*** Available data ***

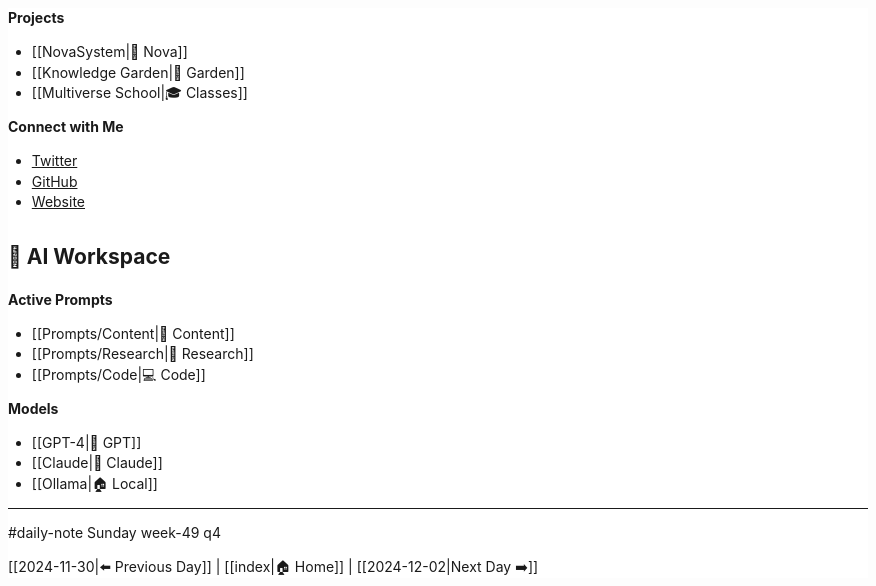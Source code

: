 **Projects**
- [[NovaSystem|🤖 Nova]]
- [[Knowledge Garden|🌳 Garden]]
- [[Multiverse School|🎓 Classes]]

**Connect with Me**
- [Twitter](https://twitter.com/yourusername)
- [GitHub](https://github.com/yourusername)
- [Website](https://yourwebsite.com)

## 🤖 AI Workspace
**Active Prompts**
- [[Prompts/Content|📝 Content]]
- [[Prompts/Research|🔬 Research]]
- [[Prompts/Code|💻 Code]]

**Models**
- [[GPT-4|💬 GPT]]
- [[Claude|🧠 Claude]]
- [[Ollama|🏠 Local]]

---

#daily-note  Sunday week-49 q4

[[2024-11-30|⬅️ Previous Day]] | [[index|🏠 Home]] | [[2024-12-02|Next Day ➡️]]
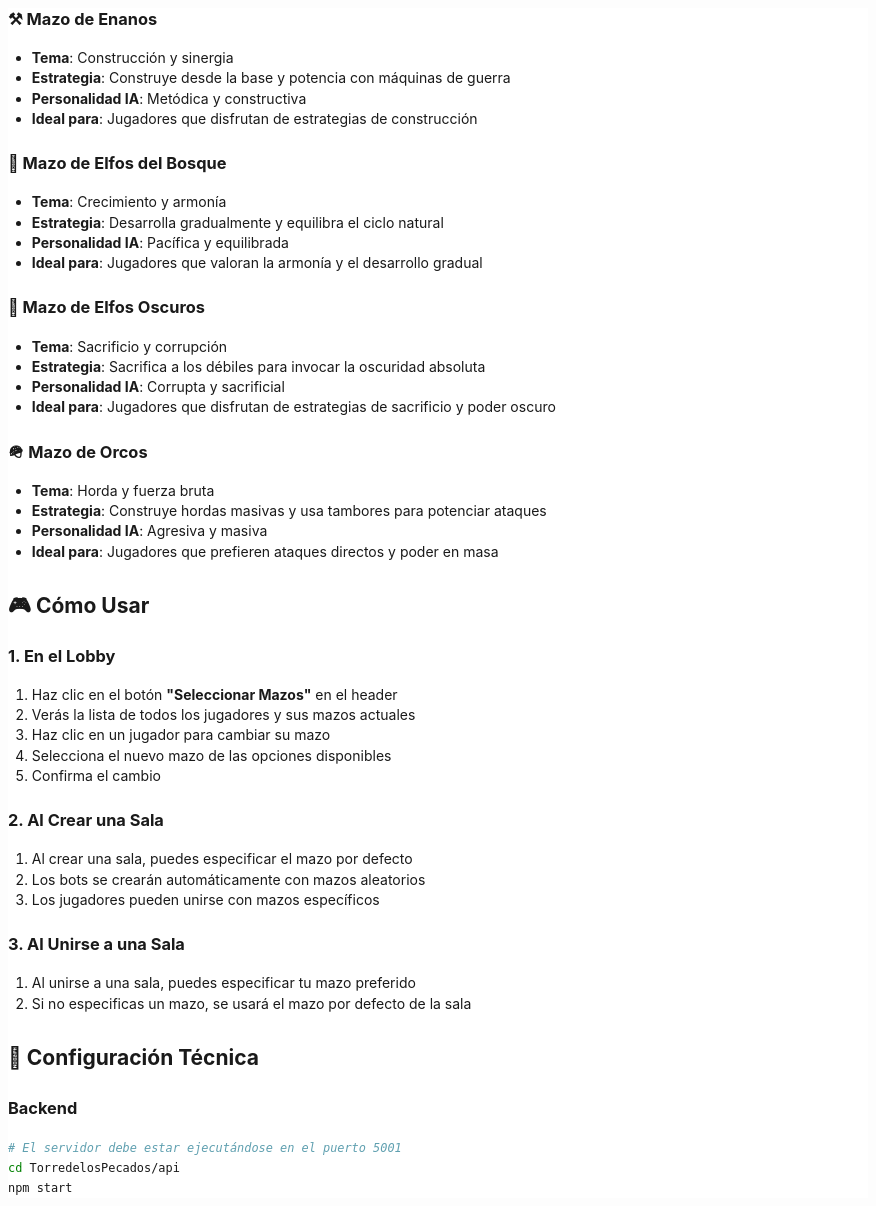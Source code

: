 ### ⚒️ Mazo de Enanos
- **Tema**: Construcción y sinergia
- **Estrategia**: Construye desde la base y potencia con máquinas de guerra
- **Personalidad IA**: Metódica y constructiva
- **Ideal para**: Jugadores que disfrutan de estrategias de construcción

### 🌿 Mazo de Elfos del Bosque
- **Tema**: Crecimiento y armonía
- **Estrategia**: Desarrolla gradualmente y equilibra el ciclo natural
- **Personalidad IA**: Pacífica y equilibrada
- **Ideal para**: Jugadores que valoran la armonía y el desarrollo gradual

### 🖤 Mazo de Elfos Oscuros
- **Tema**: Sacrificio y corrupción
- **Estrategia**: Sacrifica a los débiles para invocar la oscuridad absoluta
- **Personalidad IA**: Corrupta y sacrificial
- **Ideal para**: Jugadores que disfrutan de estrategias de sacrificio y poder oscuro

### 🪖 Mazo de Orcos
- **Tema**: Horda y fuerza bruta
- **Estrategia**: Construye hordas masivas y usa tambores para potenciar ataques
- **Personalidad IA**: Agresiva y masiva
- **Ideal para**: Jugadores que prefieren ataques directos y poder en masa

## 🎮 Cómo Usar

### 1. En el Lobby
1. Haz clic en el botón **"Seleccionar Mazos"** en el header
2. Verás la lista de todos los jugadores y sus mazos actuales
3. Haz clic en un jugador para cambiar su mazo
4. Selecciona el nuevo mazo de las opciones disponibles
5. Confirma el cambio

### 2. Al Crear una Sala
1. Al crear una sala, puedes especificar el mazo por defecto
2. Los bots se crearán automáticamente con mazos aleatorios
3. Los jugadores pueden unirse con mazos específicos

### 3. Al Unirse a una Sala
1. Al unirse a una sala, puedes especificar tu mazo preferido
2. Si no especificas un mazo, se usará el mazo por defecto de la sala

## 🔧 Configuración Técnica

### Backend
```bash
# El servidor debe estar ejecutándose en el puerto 5001
cd TorredelosPecados/api
npm start
```
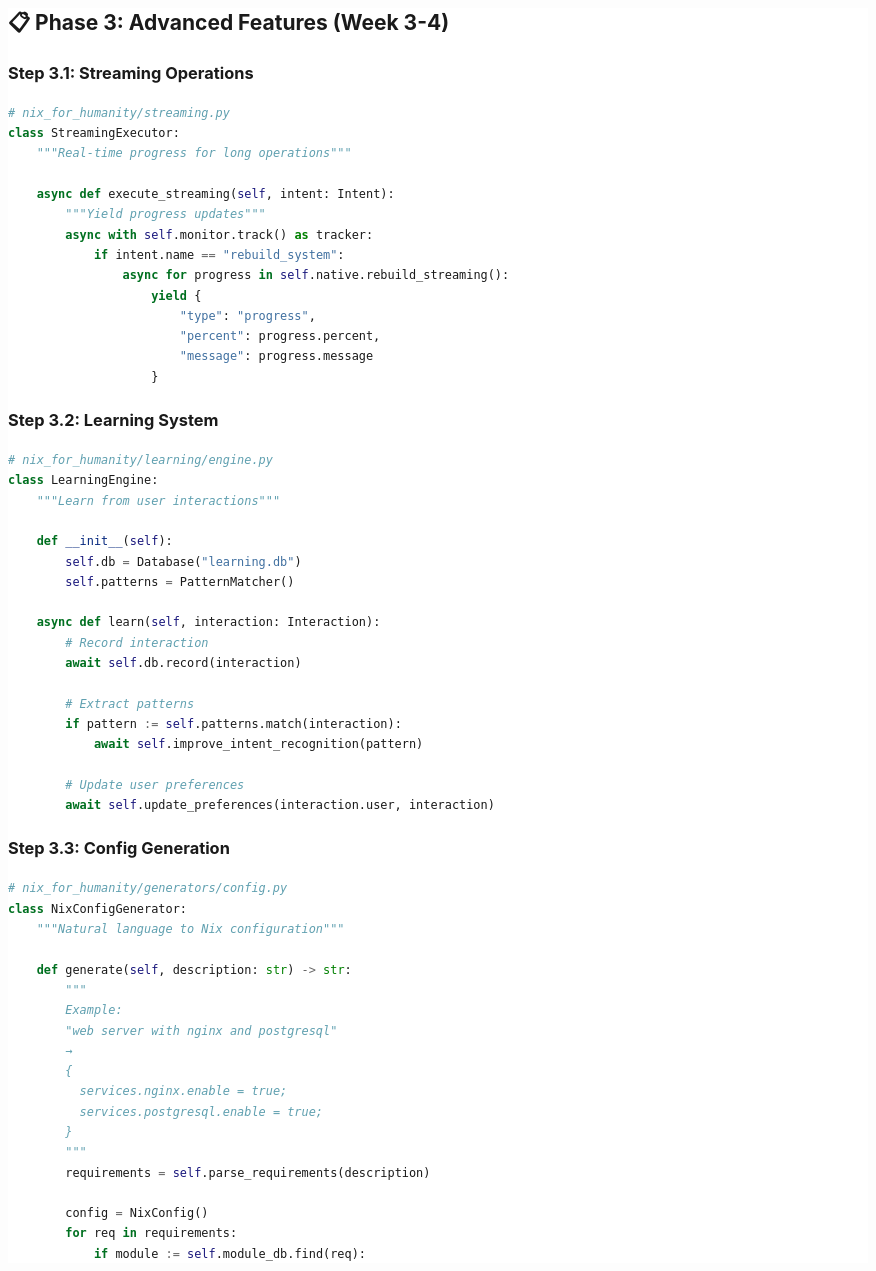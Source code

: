 ## 📋 Phase 3: Advanced Features (Week 3-4)

### Step 3.1: Streaming Operations
```python
# nix_for_humanity/streaming.py
class StreamingExecutor:
    """Real-time progress for long operations"""
    
    async def execute_streaming(self, intent: Intent):
        """Yield progress updates"""
        async with self.monitor.track() as tracker:
            if intent.name == "rebuild_system":
                async for progress in self.native.rebuild_streaming():
                    yield {
                        "type": "progress",
                        "percent": progress.percent,
                        "message": progress.message
                    }
```

### Step 3.2: Learning System
```python
# nix_for_humanity/learning/engine.py
class LearningEngine:
    """Learn from user interactions"""
    
    def __init__(self):
        self.db = Database("learning.db")
        self.patterns = PatternMatcher()
    
    async def learn(self, interaction: Interaction):
        # Record interaction
        await self.db.record(interaction)
        
        # Extract patterns
        if pattern := self.patterns.match(interaction):
            await self.improve_intent_recognition(pattern)
        
        # Update user preferences
        await self.update_preferences(interaction.user, interaction)
```

### Step 3.3: Config Generation
```python
# nix_for_humanity/generators/config.py
class NixConfigGenerator:
    """Natural language to Nix configuration"""
    
    def generate(self, description: str) -> str:
        """
        Example:
        "web server with nginx and postgresql"
        →
        {
          services.nginx.enable = true;
          services.postgresql.enable = true;
        }
        """
        requirements = self.parse_requirements(description)
        
        config = NixConfig()
        for req in requirements:
            if module := self.module_db.find(req):
```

*** End of Available data ***

Everything in the records except the pictures should be printed again exactly.

Source code

: **Projects**
- [[NovaSystem|🤖 Nova]]
- [[Knowledge Garden|🌳 Garden]]
- [[Multiverse School|🎓 Classes]]

**Connect with Me**
- [Twitter](https://twitter.com/yourusername)
- [GitHub](https://github.com/yourusername)
- [Website](https://yourwebsite.com)

## 🤖 AI Workspace
**Active Prompts**
- [[Prompts/Content|📝 Content]]
- [[Prompts/Research|🔬 Research]]
- [[Prompts/Code|💻 Code]]

**Models**
- [[GPT-4|💬 GPT]]
- [[Claude|🧠 Claude]]
- [[Ollama|🏠 Local]]

---

#daily-note  Sunday week-49 q4

[[2024-11-30|⬅️ Previous Day]] | [[index|🏠 Home]] | [[2024-12-02|Next Day ➡️]]
Source code

: ### ⚒️ Mazo de Enanos
- **Tema**: Construcción y sinergia
- **Estrategia**: Construye desde la base y potencia con máquinas de guerra
- **Personalidad IA**: Metódica y constructiva
- **Ideal para**: Jugadores que disfrutan de estrategias de construcción

### 🌿 Mazo de Elfos del Bosque
- **Tema**: Crecimiento y armonía
- **Estrategia**: Desarrolla gradualmente y equilibra el ciclo natural
- **Personalidad IA**: Pacífica y equilibrada
- **Ideal para**: Jugadores que valoran la armonía y el desarrollo gradual

### 🖤 Mazo de Elfos Oscuros
- **Tema**: Sacrificio y corrupción
- **Estrategia**: Sacrifica a los débiles para invocar la oscuridad absoluta
- **Personalidad IA**: Corrupta y sacrificial
- **Ideal para**: Jugadores que disfrutan de estrategias de sacrificio y poder oscuro

### 🪖 Mazo de Orcos
- **Tema**: Horda y fuerza bruta
- **Estrategia**: Construye hordas masivas y usa tambores para potenciar ataques
- **Personalidad IA**: Agresiva y masiva
- **Ideal para**: Jugadores que prefieren ataques directos y poder en masa

## 🎮 Cómo Usar

### 1. En el Lobby
1. Haz clic en el botón **"Seleccionar Mazos"** en el header
2. Verás la lista de todos los jugadores y sus mazos actuales
3. Haz clic en un jugador para cambiar su mazo
4. Selecciona el nuevo mazo de las opciones disponibles
5. Confirma el cambio

### 2. Al Crear una Sala
1. Al crear una sala, puedes especificar el mazo por defecto
2. Los bots se crearán automáticamente con mazos aleatorios
3. Los jugadores pueden unirse con mazos específicos

### 3. Al Unirse a una Sala
1. Al unirse a una sala, puedes especificar tu mazo preferido
2. Si no especificas un mazo, se usará el mazo por defecto de la sala

## 🔧 Configuración Técnica

### Backend
```bash
# El servidor debe estar ejecutándose en el puerto 5001
cd TorredelosPecados/api
npm start
```
Source code

: ## 📋 Phase 3: Advanced Features (Week 3-4)

### Step 3.1: Streaming Operations
```python
# nix_for_humanity/streaming.py
class StreamingExecutor:
    """Real-time progress for long operations"""
    
    async def execute_streaming(self, intent: Intent):
        """Yield progress updates"""
        async with self.monitor.track() as tracker:
            if intent.name == "rebuild_system":
                async for progress in self.native.rebuild_streaming():
                    yield {
                        "type": "progress",
                        "percent": progress.percent,
                        "message": progress.message
                    }
```

### Step 3.2: Learning System
```python
# nix_for_humanity/learning/engine.py
class LearningEngine:
    """Learn from user interactions"""
    
    def __init__(self):
        self.db = Database("learning.db")
        self.patterns = PatternMatcher()
    
    async def learn(self, interaction: Interaction):
        # Record interaction
        await self.db.record(interaction)
        
        # Extract patterns
        if pattern := self.patterns.match(interaction):
            await self.improve_intent_recognition(pattern)
        
        # Update user preferences
        await self.update_preferences(interaction.user, interaction)
```

### Step 3.3: Config Generation
```python
# nix_for_humanity/generators/config.py
class NixConfigGenerator:
    """Natural language to Nix configuration"""
    
    def generate(self, description: str) -> str:
        """
        Example:
        "web server with nginx and postgresql"
        →
        {
          services.nginx.enable = true;
          services.postgresql.enable = true;
        }
        """
        requirements = self.parse_requirements(description)
        
        config = NixConfig()
        for req in requirements:
            if module := self.module_db.find(req):
```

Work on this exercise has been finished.